* _INSTRUCTIONS FOR THE TASK_:
Among the lines below, tally those that hold "images". Return the number and nothing more.

[Dataset entries]
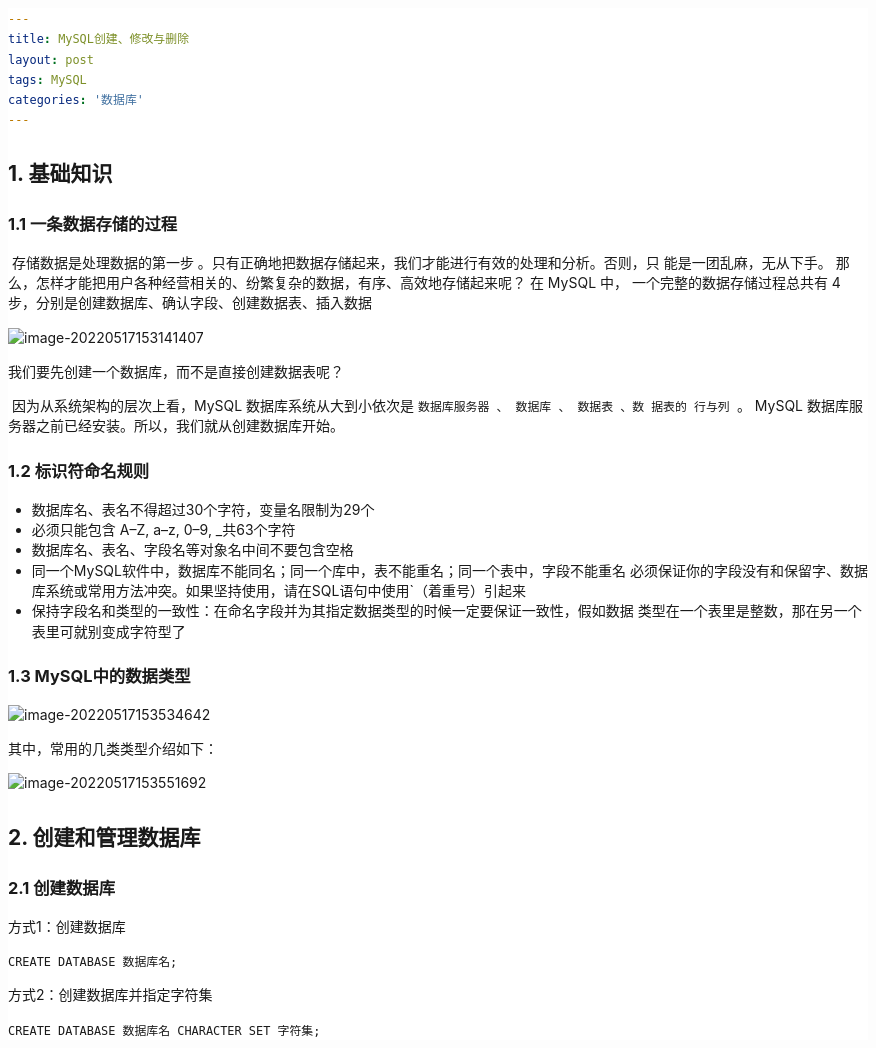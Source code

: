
 ```yaml
---
title: MySQL创建、修改与删除
layout: post
tags: MySQL
categories: '数据库'
---
```


## 1. 基础知识

### 1.1 一条数据存储的过程

​		存储数据是处理数据的第一步 。只有正确地把数据存储起来，我们才能进行有效的处理和分析。否则，只 能是一团乱麻，无从下手。 那么，怎样才能把用户各种经营相关的、纷繁复杂的数据，有序、高效地存储起来呢？ 在 MySQL 中， 一个完整的数据存储过程总共有 4 步，分别是创建数据库、确认字段、创建数据表、插入数据

![image-20220517153141407](../../assets/images/20210610MysqlCreate/image-20220517153141407.png)

我们要先创建一个数据库，而不是直接创建数据表呢？

​		因为从系统架构的层次上看，MySQL 数据库系统从大到小依次是 `数据库服务器 、 数据库 、 数据表 、数 据表的 行与列 `。 MySQL 数据库服务器之前已经安装。所以，我们就从创建数据库开始。

### 1.2 标识符命名规则

* 数据库名、表名不得超过30个字符，变量名限制为29个 
* 必须只能包含 A–Z, a–z, 0–9, _共63个字符 
* 数据库名、表名、字段名等对象名中间不要包含空格 
* 同一个MySQL软件中，数据库不能同名；同一个库中，表不能重名；同一个表中，字段不能重名 必须保证你的字段没有和保留字、数据库系统或常用方法冲突。如果坚持使用，请在SQL语句中使用\`（着重号）引起来 
* 保持字段名和类型的一致性：在命名字段并为其指定数据类型的时候一定要保证一致性，假如数据 类型在一个表里是整数，那在另一个表里可就别变成字符型了

### 1.3 MySQL中的数据类型

![image-20220517153534642](../../assets/images/20210610MysqlCreate/image-20220517153534642.png)

其中，常用的几类类型介绍如下：

![image-20220517153551692](../../assets/images/20210610MysqlCreate/image-20220517153551692.png)

## 2. 创建和管理数据库

### 2.1 创建数据库

方式1：创建数据库

```mysql
CREATE DATABASE 数据库名;
```

方式2：创建数据库并指定字符集

```mysql
CREATE DATABASE 数据库名 CHARACTER SET 字符集;
```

* _YOUR RESPONSE_:
3